The Report, largely ignored by the US press, outlined the background of the 1992 Joint Declaration of the Denuclearization of the Korean Peninsula which stipulates, as a basic provision, “that neither the South nor the North shall test, manufacture, produce, possess, store, deploy or use nuclear weapons. The Joint Declaration, in essence, proceeded from the goal of fundamentally removing US nuclear weapons off the Korean Peninsula. The nuclear issue on the Korean Peninsula is strictly a product of the US policy of turning South Korea into a US nuclear base.”

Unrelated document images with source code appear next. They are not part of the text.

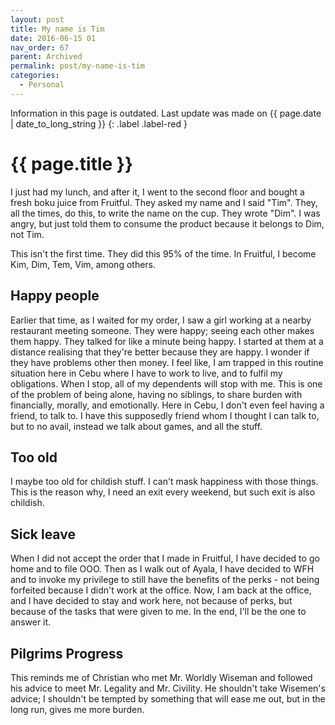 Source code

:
 ```yaml
---
layout: post
title: My name is Tim
date: 2016-06-15 01
nav_order: 67
parent: Archived
permalink: post/my-name-is-tim
categories:
  - Personal
---
```


Information in this page is outdated. Last update was made on {{ page.date | date_to_long_string }}
{: .label .label-red }

# {{ page.title }}

I just had my lunch, and after it, I went to the second floor and bought a fresh boku juice from Fruitful.  They asked my name and I said "Tim".  They, all the times, do this, to write the name on the cup.  They wrote "Dim".  I was angry, but just told them to consume the product because it belongs to Dim, not Tim.

This isn't the first time.  They did this 95% of the time.  In Fruitful, I become Kim, Dim, Tem, Vim, among others.

## Happy people
Earlier that time, as I waited for my order, I saw a girl working at a nearby restaurant meeting someone.  They were happy; seeing each other makes them happy.  They talked for like a minute being happy.
I started at them at a distance realising that they're better because they are happy.  I wonder if they have problems other then money.  I feel like, I am trapped in this routine situation here in Cebu where I have to work to live, and to fulfil my obligations.  When I stop, all of my dependents will stop with me.  This is one of the problem of being alone, having no siblings, to share burden with financially, morally, and emotionally.  Here in Cebu, I don't even feel having a friend, to talk to.  I have this supposedly friend whom I thought I can talk to, but to no avail, instead we talk about games, and all the stuff.

## Too old
I maybe too old for childish stuff.  I can't mask happiness with those things.  This is the reason why, I need an exit every weekend, but such exit is also childish.

## Sick leave
When I did not accept the order that I made in Fruitful, I have decided to go home and to file OOO.  Then as I walk out of Ayala, I have decided to WFH and to invoke my privilege to still have the benefits of the perks - not being forfeited because I didn't work at the office.  Now, I am back at the office, and I have decided to stay and work here, not because of perks, but because of the tasks that were given to me.  In the end, I'll be the one to answer it.

## Pilgrims Progress
This reminds me of Christian who met Mr. Worldly Wiseman and followed his advice to meet Mr. Legality and Mr. Civility.  He shouldn't take Wisemen's advice; I shouldn't be tempted by something that will ease me out, but in the long run, gives me more burden.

The Report accused the US of having first created a nuclear issue when it “deployed Honest John nuclear missiles for action in South Korea in the latter half of the 1950’s.  Moreover, The US introduced neutron shells, the evil weapon of the 20th century, in South Korea in the first half of the 1980’s, further highlighting the graveness of the nuclear issue.”

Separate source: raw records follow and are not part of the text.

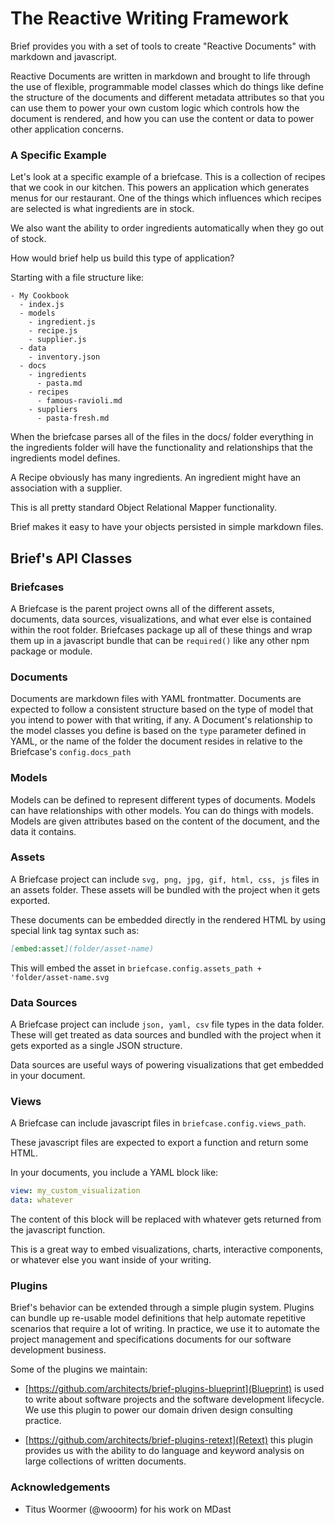 # The Reactive Writing Framework

Brief provides you with a set of tools to create "Reactive Documents"
with markdown and javascript.

Reactive Documents are written in markdown and brought to life through
the use of flexible, programmable model classes which do things like
define the structure of the documents and different metadata attributes
so that you can use them to power your own custom logic which controls
how the document is rendered, and how you can use the content or data to
power other application concerns.

### A Specific Example 

Let's look at a specific example of a briefcase.  This is a collection
of recipes that we cook in our kitchen.  This powers an application
which generates menus for our restaurant.  One of the things which
influences which recipes are selected is what ingredients are in stock.

We also want the ability to order ingredients automatically when they go
out of stock. 

How would brief help us build this type of application?

Starting with a file structure like:

```
- My Cookbook
  - index.js
  - models
    - ingredient.js
    - recipe.js
    - supplier.js
  - data
    - inventory.json
  - docs
    - ingredients
      - pasta.md
    - recipes
      - famous-ravioli.md 
    - suppliers
      - pasta-fresh.md
```

When the briefcase parses all of the files in the docs/ folder
everything in the ingredients folder will have the functionality and
relationships that the ingredients model defines. 

A Recipe obviously has many ingredients.  An ingredient might have an association with a supplier. 

This is all pretty standard Object Relational Mapper functionality.

Brief makes it easy to have your objects persisted in simple markdown files.

## Brief's API Classes

### Briefcases

A Briefcase is the parent project owns all of the different assets,
documents, data sources, visualizations, and what ever else is contained
within the root folder.  Briefcases package up all of these things and wrap them up 
in a javascript bundle that can be `required()` like any other npm package or module.

### Documents

Documents are markdown files with YAML frontmatter.  Documents are
expected to follow a consistent structure based on the type of model
that you intend to power with that writing, if any.  A Document's
relationship to the model classes you define is based on the `type`
parameter defined in YAML, or the name of the folder the document
resides in relative to the Briefcase's `config.docs_path`

### Models

Models can be defined to represent different types of documents. Models
can have relationships with other models.  You can do things with
models.  Models are given attributes based on the content of the
document, and the data it contains.

### Assets

A Briefcase project can include `svg, png, jpg, gif, html, css, js`
files in an assets folder.  These assets will be bundled with the
project when it gets exported.  

These documents can be embedded directly in the rendered HTML by using special link tag syntax such as:

```markdown
[embed:asset](folder/asset-name)
```

This will embed the asset in `briefcase.config.assets_path + 'folder/asset-name.svg`

### Data Sources

A Briefcase project can include `json, yaml, csv` file types in the data
folder.  These will get treated as data sources and bundled with the
project when it gets exported as a single JSON structure. 

Data sources are useful ways of powering visualizations that get
embedded in your document.

### Views

A Briefcase can include javascript files in `briefcase.config.views_path`.

These javascript files are expected to export a function and return some HTML.

In your documents, you include a YAML block like:

```yaml
view: my_custom_visualization
data: whatever
```

The content of this block will be replaced with whatever gets returned from the javascript function.

This is a great way to embed visualizations, charts, interactive components, or whatever else you want inside of your writing.

### Plugins

Brief's behavior can be extended through a simple plugin system.  Plugins can bundle up re-usable model definitions that help automate repetitive scenarios that require a lot of writing.  In practice, we use it to automate the project management and specifications documents for our software development business.

Some of the plugins we maintain:

- [https://github.com/architects/brief-plugins-blueprint](Blueprint) is
  used to write about software projects and the software development
  lifecycle.  We use this plugin to power our domain driven design
  consulting practice.

- [https://github.com/architects/brief-plugins-retext](Retext) this
  plugin provides us with the ability to do language and keyword
  analysis on large collections of written documents.  

### Acknowledgements

- Titus Woormer (@wooorm) for his work on MDast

The Report further accused the US of having “pursued the so-called NCND (No Confirm; No Denial) policy … yet has not bothered to conceal the fact that it deployed nuclear weapons in South Korea but used it as a means to threaten us [the North].”

The Report traced the history of the nuclearization of the Korean Peninsula to May 14, 1957 when US Secretary of State John Forster Dulles during a news conference officially disclosed a plan to introduce nuclear weapons to South Korea, and on the same day, Defense Secretary Charles E. Wilson gave more detail to this plan and admitted that the types of nuclear weapons included “Honest John” nuclear missiles and various other types of nuclear weapons deployed in Europe, as reported by the Associated Press.

On July 15, 1957, US Army authorities officially announced that US forces in South Korea would start nuclear arming and that five combat units capable of waging atomic war would be deployed in South Korea, according to Tongyang News Agency reporting from Washington.

On February 3, 1958, US forces put on display two units of each of the 280mm atomic cannon and Honest John nuclear missile, which had been deployed in South Korea, in an airfield of the US First Corps near Uijongbu and made them public to reporters, acs reported by Tongyang, Reuters, and Haptong News Agency.

On December 16, 1958, the US announced through the UN Command that the UN forces in South Korea were equipped with Matador missiles capable of delivering nuclear warheads, according to Reuters from Seoul.

During a news conference on 20 June 1975, US Secretary of Defense James Schlesinger said: “I think you know that we have deployed tactical nuclear weapons in South Korea,” according to a report by Jiji press of Japan from Washington. According to a Haptong News Agency report filed from Washington in June 1975, during a House of Representative hearing to examine the US defense budget for 1976 held on 30 May 1975, it was officially revealed that approximately 1,000 nuclear weapons and 64 aircraft loaded with nuclear weapons had been deployed in South Korea. South Korea has been turned into “the biggest US nuclear [weapons] exhibition hall.”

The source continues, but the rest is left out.